Y es que estar enamorada del amor suena precioso. Casi como un cuento de hadas de esos infantiles que nos han contado tantas veces. Y que tantas veces nos han hecho daño, haciéndonos creer que el amor es aguantar, es esperar, es dejarte salvar. Es ofrecer tu vida.
Yo he estado enamorada del amor. Yo he esperado. He esperado ese abrazo a medianoche, cuando más lo necesitas. He esperado una mirada especial, que me diga que tu también esperas de mi. He esperado que, con el paso de los días, la tristeza se convirtiera en amor reconfortante.
¿Qué esperan de mi? ¿Esperarán también ese abrazo? ¿Esa mirada? ¿Esperarán que algún día yo no espere nada? ¿Qué me conforme con lo poco o lo mucho que dan?
Me encanta estar enamorada. Y es por esto que creo que muchas veces el amor me ha hecho la zancadilla, esperando que cayera antes de volver a caer. Pero una se vuelve adicta a los sentimientos, incluso a los más dolorosos. A los que te dicen que te vayas, que no esperes, que no ofrezcas.

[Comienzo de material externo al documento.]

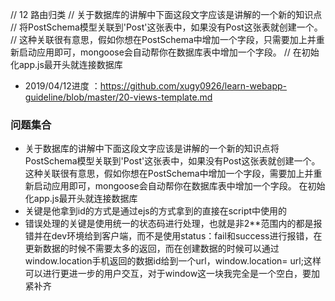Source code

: 
// 12 路由归类
// 关于数据库的讲解中下面这段文字应该是讲解的一个新的知识点
// 将PostSchema模型关联到'Post'这张表中，如果没有Post这张表就创建一个。
// 这种关联很有意思，假如你想在PostSchema中增加一个字段，只需要加上并重新启动应用即可，mongoose会自动帮你在数据库表中增加一个字段。
// 在初始化app.js最开头就连接数据库
- 2019/04/12进度 ：https://github.com/xugy0926/learn-webapp-guideline/blob/master/20-views-template.md

### 问题集合
- 关于数据库的讲解中下面这段文字应该是讲解的一个新的知识点将PostSchema模型关联到'Post'这张表中，如果没有Post这张表就创建一个。这种关联很有意思，假如你想在PostSchema中增加一个字段，需要加上并重新启动应用即可，mongoose会自动帮你在数据库表中增加一个字段。
在初始化app.js最开头就连接数据库
- 关键是他拿到id的方式是通过ejs的方式拿到的直接在script中使用的
- 错误处理的关键是使用统一的状态码进行处理，也就是非2**范围内的都是报错并在dev环境给到客户端，而不是使用status：fail和success进行报错，在更新数据的时候不需要太多的返回，而在创建数据的时候可以通过window.location手机返回的数据id给到一个url，window.location= url;这样可以进行更进一步的用户交互，对于window这一块我完全是一个空白，要加紧补齐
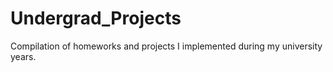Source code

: # Undergrad_Projects
Compilation of homeworks and projects I implemented during my university years.
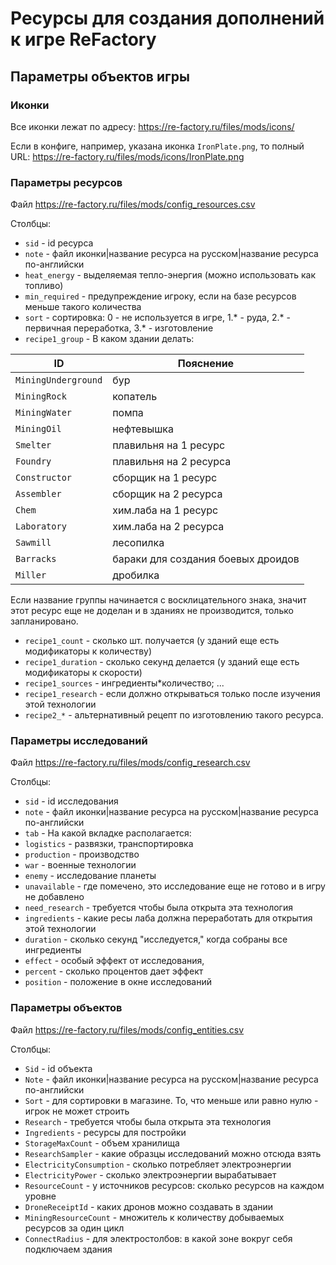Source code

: Ресурсы для создания дополнений к игре ReFactory
================================================

Параметры объектов игры
-----------------------

### Иконки

Все иконки лежат по адресу: <https://re-factory.ru/files/mods/icons/>

Если в конфиге, например, указана иконка `IronPlate.png`, то полный
URL: <https://re-factory.ru/files/mods/icons/IronPlate.png>

### Параметры ресурсов

Файл <https://re-factory.ru/files/mods/config_resources.csv>

Столбцы:

* `sid` - id ресурса
* `note` - файл иконки|название ресурса на русском|название ресурса по-английски
* `heat_energy` - выделяемая тепло-энергия (можно использовать как топливо)
* `min_required` - предупреждение игроку, если на базе ресурсов меньше такого количества
* `sort` - сортировка: 0 - не используется в игре, 1.\* - руда, 2.\* - первичная переработка, 3.\* - изготовление
* `recipe1_group` - В каком здании делать:

ID | Пояснение
--- | --- 
`MiningUnderground` | бур
`MiningRock` | копатель
`MiningWater` | помпа
`MiningOil` | нефтевышка
`Smelter` | плавильня на 1 ресурс
`Foundry` | плавильня на 2 ресурса
`Constructor` | сборщик на 1 ресурс
`Assembler` | сборщик на 2 ресурса
`Chem` | хим.лаба на 1 ресурс
`Laboratory` | хим.лаба на 2 ресурса
`Sawmill` | лесопилка
`Barracks` | бараки для создания боевых дроидов
`Miller` | дробилка

Если название группы начинается с восклицательного знака, значит этот ресурс еще не доделан и в зданиях не производится,
только запланировано.

* `recipe1_count` - сколько шт. получается (у зданий еще есть модификаторы к количеству)
* `recipe1_duration` - сколько секунд делается (у зданий еще есть модификаторы к скорости)
* `recipe1_sources` - ингредиенты*количество; ...
* `recipe1_research` - если должно открываться только после изучения этой технологии
* `recipe2_*` - альтернативный рецепт по изготовлению такого ресурса.

### Параметры исследований

Файл <https://re-factory.ru/files/mods/config_research.csv>

Столбцы:

* `sid` - id исследования
* `note` - файл иконки|название ресурса на русском|название ресурса по-английски
* `tab` - На какой вкладке располагается:
* `logistics` - развязки, транспортировка
* `production` - производство
* `war` - военные технологии
* `enemy` - исследование планеты
* `unavailable` - где помечено, это исследование еще не готово и в игру не добавлено
* `need_research` - требуется чтобы была открыта эта технология
* `ingredients` - какие ресы лаба должна переработать для открытия этой технологии
* `duration` - сколько секунд "исследуется," когда собраны все ингредиенты
* `effect` - особый эффект от исследования,
* `percent` - сколько процентов дает эффект
* `position` - положение в окне исследований

### Параметры объектов

Файл <https://re-factory.ru/files/mods/config_entities.csv>

Столбцы:

* `Sid` - id объекта
* `Note` - файл иконки|название ресурса на русском|название ресурса по-английски
* `Sort` - для сортировки в магазине. То, что меньше или равно нулю - игрок не может строить
* `Research` - требуется чтобы была открыта эта технология
* `Ingredients` - ресурсы для постройки
* `StorageMaxCount` - объем хранилища
* `ResearchSampler` - какие образцы исследований можно отсюда взять
* `ElectricityConsumption` - сколько потребляет электроэнергии
* `ElectricityPower` - сколько электроэнергии вырабатывает
* `ResourceCount` - у источников ресурсов: сколько ресурсов на каждом уровне
* `DroneReceiptId` - каких дронов можно создавать в здании
* `MiningResourceCount` - множитель к количеству добываемых ресурсов за один цикл
* `ConnectRadius` - для электростолбов: в какой зоне вокруг себя подключаем здания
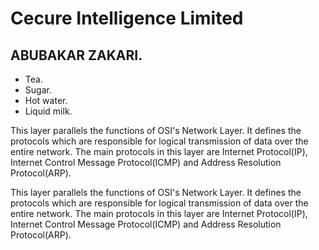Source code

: # Cecure Intelligence Limited
## ABUBAKAR ZAKARI.


* Tea.
* Sugar.
* Hot water.
* Liquid milk.

This layer parallels the functions of OSI's Network Layer. It defines the protocols which are responsible for logical transmission of data over the entire network. The main protocols in this layer are Internet Protocol(IP), Internet Control Message Protocol(ICMP) and Address Resolution Protocol(ARP).

This layer parallels the functions of OSI's Network Layer. It defines the protocols which are responsible for logical transmission of data over the entire network. The main protocols in this layer are Internet Protocol(IP), Internet Control Message Protocol(ICMP) and Address Resolution Protocol(ARP).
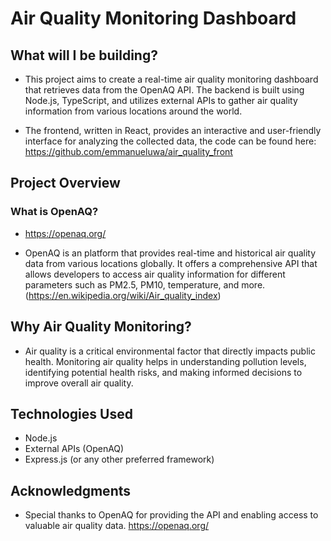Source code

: # Air Quality Monitoring Dashboard

## What will I be building?

- This project aims to create a real-time air quality monitoring dashboard that retrieves data from the OpenAQ API. The backend is built using Node.js, TypeScript, and utilizes external APIs to gather air quality information from various locations around the world.

- The frontend, written in React, provides an interactive and user-friendly interface for analyzing the collected data, the code can be found here: https://github.com/emmanueluwa/air_quality_front

## Project Overview

### What is OpenAQ?

- https://openaq.org/

- OpenAQ is an platform that provides real-time and historical air quality data from various locations globally. It offers a comprehensive API that allows developers to access air quality information for different parameters such as PM2.5, PM10, temperature, and more. (https://en.wikipedia.org/wiki/Air_quality_index)

## Why Air Quality Monitoring?

- Air quality is a critical environmental factor that directly impacts public health. Monitoring air quality helps in understanding pollution levels, identifying potential health risks, and making informed decisions to improve overall air quality.

## Technologies Used

- Node.js
- External APIs (OpenAQ)
- Express.js (or any other preferred framework)

## Acknowledgments

- Special thanks to OpenAQ for providing the API and enabling access to valuable air quality data. https://openaq.org/
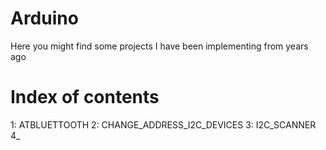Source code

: # Arduino

Here you might find some projects I have been implementing from years ago

# Index of contents

1: ATBLUETTOOTH
2: CHANGE_ADDRESS_I2C_DEVICES
3: I2C_SCANNER
4_

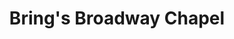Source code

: ---
title: "Bring's Broadway Chapel"
url: /tucson/brings-broadway-chapel/
shop: funeral directors
---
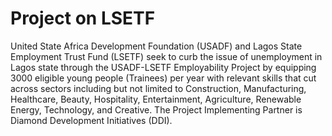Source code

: # Project on LSETF

United State Africa Development Foundation (USADF) and Lagos State Employment Trust Fund (LSETF) seek to curb the issue of unemployment in Lagos state through the USADF-LSETF Employability Project by equipping 3000 eligible young people (Trainees) per year with relevant skills that cut across sectors including but not limited to Construction, Manufacturing, Healthcare, Beauty, Hospitality, Entertainment, Agriculture, Renewable Energy, Technology, and Creative. The Project Implementing Partner is Diamond Development Initiatives (DDI).
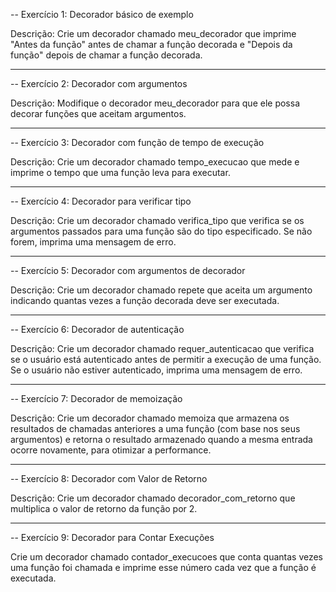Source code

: -- Exercício 1: Decorador básico de exemplo

Descrição: Crie um decorador chamado meu_decorador que imprime "Antes da função" antes de chamar a função decorada e "Depois da função" depois de chamar a função decorada.

---

-- Exercício 2: Decorador com argumentos

Descrição: Modifique o decorador meu_decorador para que ele possa decorar funções que aceitam argumentos.

---

-- Exercício 3: Decorador com função de tempo de execução

Descrição: Crie um decorador chamado tempo_execucao que mede e imprime o tempo que uma função leva para executar.

---

-- Exercício 4: Decorador para verificar tipo

Descrição: Crie um decorador chamado verifica_tipo que verifica se os argumentos passados para uma função são do tipo especificado. Se não forem, imprima uma mensagem de erro.

---

-- Exercício 5: Decorador com argumentos de decorador

Descrição: Crie um decorador chamado repete que aceita um argumento indicando quantas vezes a função decorada deve ser executada.

---

-- Exercício 6: Decorador de autenticação

Descrição: Crie um decorador chamado requer_autenticacao que verifica se o usuário está autenticado antes de permitir a execução de uma função. Se o usuário não estiver autenticado, imprima uma mensagem de erro.

---

-- Exercício 7: Decorador de memoização

Descrição: Crie um decorador chamado memoiza que armazena os resultados de chamadas anteriores a uma função (com base nos seus argumentos) e retorna o resultado armazenado quando a mesma entrada ocorre novamente, para otimizar a performance.

---

-- Exercício 8: Decorador com Valor de Retorno

Descrição: Crie um decorador chamado decorador_com_retorno que multiplica o valor de retorno da função por 2.

---

-- Exercício 9: Decorador para Contar Execuções

Crie um decorador chamado contador_execucoes que conta quantas vezes uma função foi chamada e imprime esse número cada vez que a função é executada.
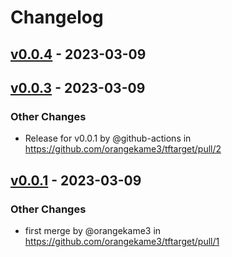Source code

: # Changelog

## [v0.0.4](https://github.com/orangekame3/tftarget/compare/v0.0.3...v0.0.4) - 2023-03-09

## [v0.0.3](https://github.com/orangekame3/tftarget/compare/v0.0.2...v0.0.3) - 2023-03-09
### Other Changes
- Release for v0.0.1 by @github-actions in https://github.com/orangekame3/tftarget/pull/2

## [v0.0.1](https://github.com/orangekame3/tftarget/commits/v0.0.1) - 2023-03-09
### Other Changes
- first merge by @orangekame3 in https://github.com/orangekame3/tftarget/pull/1
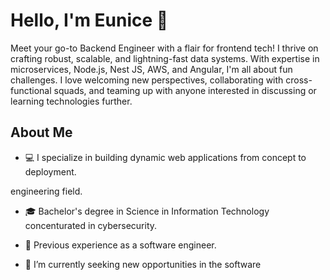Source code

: 
# Hello, I'm Eunice 👋


Meet your go-to Backend Engineer with a flair for frontend tech! I thrive on crafting robust, scalable, and lightning-fast data systems. With expertise in microservices, Node.js, Nest JS, AWS, and Angular, I'm all about fun challenges. I love welcoming new perspectives, collaborating with cross-functional squads, and teaming up with anyone interested in discussing or learning technologies further.

## About Me

- 💻 I specialize in building dynamic web applications from concept to deployment.

engineering field.

- 🎓 Bachelor's degree in Science in Information Technology concenturated in cybersecurity.

- 💼 Previous experience as a software engineer.

- 🔭 I’m currently seeking new opportunities in the software 
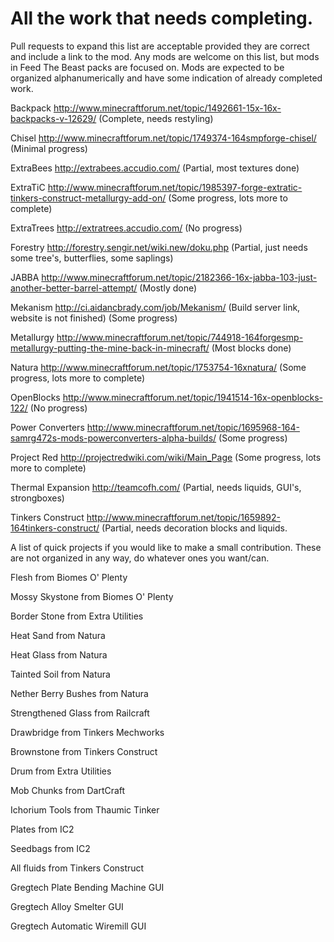 All the work that needs completing. 
===========================
Pull requests to expand this list are acceptable provided they are correct and include a link to the mod.
Any mods are welcome on this list, but mods in Feed The Beast packs are focused on.
Mods are expected to be organized alphanumerically and have some indication of already completed work.

Backpack			http://www.minecraftforum.net/topic/1492661-15x-16x-backpacks-v-12629/ (Complete, needs restyling)

Chisel				http://www.minecraftforum.net/topic/1749374-164smpforge-chisel/ (Minimal progress)

ExtraBees			http://extrabees.accudio.com/ (Partial, most textures done)

ExtraTiC			http://www.minecraftforum.net/topic/1985397-forge-extratic-tinkers-construct-metallurgy-add-on/ (Some progress, lots more to complete)

ExtraTrees			http://extratrees.accudio.com/ (No progress)

Forestry			http://forestry.sengir.net/wiki.new/doku.php (Partial, just needs some tree's, butterflies, some saplings)

JABBA				http://www.minecraftforum.net/topic/2182366-16x-jabba-103-just-another-better-barrel-attempt/ (Mostly done)

Mekanism			http://ci.aidancbrady.com/job/Mekanism/ (Build server link, website is not finished) (Some progress)

Metallurgy			http://www.minecraftforum.net/topic/744918-164forgesmp-metallurgy-putting-the-mine-back-in-minecraft/ (Most blocks done)

Natura				http://www.minecraftforum.net/topic/1753754-16xnatura/ (Some progress, lots more to complete)

OpenBlocks			http://www.minecraftforum.net/topic/1941514-16x-openblocks-122/ (No progress)

Power Converters		http://www.minecraftforum.net/topic/1695968-164-samrg472s-mods-powerconverters-alpha-builds/ (Some progress)

Project Red			http://projectredwiki.com/wiki/Main_Page (Some progress, lots more to complete)

Thermal Expansion		http://teamcofh.com/ (Partial, needs liquids, GUI's, strongboxes)

Tinkers Construct		http://www.minecraftforum.net/topic/1659892-164tinkers-construct/ (Partial, needs decoration blocks and liquids.

A list of quick projects if you would like to make a small contribution. These are not organized in any way, do whatever ones you want/can.

Flesh from Biomes O' Plenty

Mossy Skystone from Biomes O' Plenty

Border Stone from Extra Utilities

Heat Sand from Natura

Heat Glass from Natura

Tainted Soil from Natura

Nether Berry Bushes from Natura

Strengthened Glass from Railcraft

Drawbridge from Tinkers Mechworks

Brownstone from Tinkers Construct

Drum from Extra Utilities

Mob Chunks from DartCraft

Ichorium Tools from Thaumic Tinker

Plates from IC2

Seedbags from IC2

All fluids from Tinkers Construct

Gregtech Plate Bending Machine GUI

Gregtech Alloy Smelter GUI

Gregtech Automatic Wiremill GUI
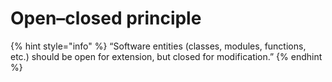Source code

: # Open–closed principle

{% hint style="info" %}
“Software entities (classes, modules, functions, etc.) should be open for extension, but closed for modification.”
{% endhint %}

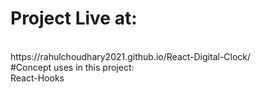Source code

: # Project Live at:   
<br/>
https://rahulchoudhary2021.github.io/React-Digital-Clock/
<br/>
#Concept uses in this project:
<br/>
React-Hooks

Y cuando ya has esperado más de mil noches, un día encuentras que esa tristeza pausada empieza a caminar. Que se vuelve reconfortante, que ya no esperas de la otra persona, sino de ti misma. Esperas que llegue la medianoche para abrazarte, para mirarte al espejo y decirte que te quieres. Y recordarte que nunca debes dar tu vida por nada ni por nadie. Ni siquiera por el amor. A veces, la mayoría, es el que menos se lo merece.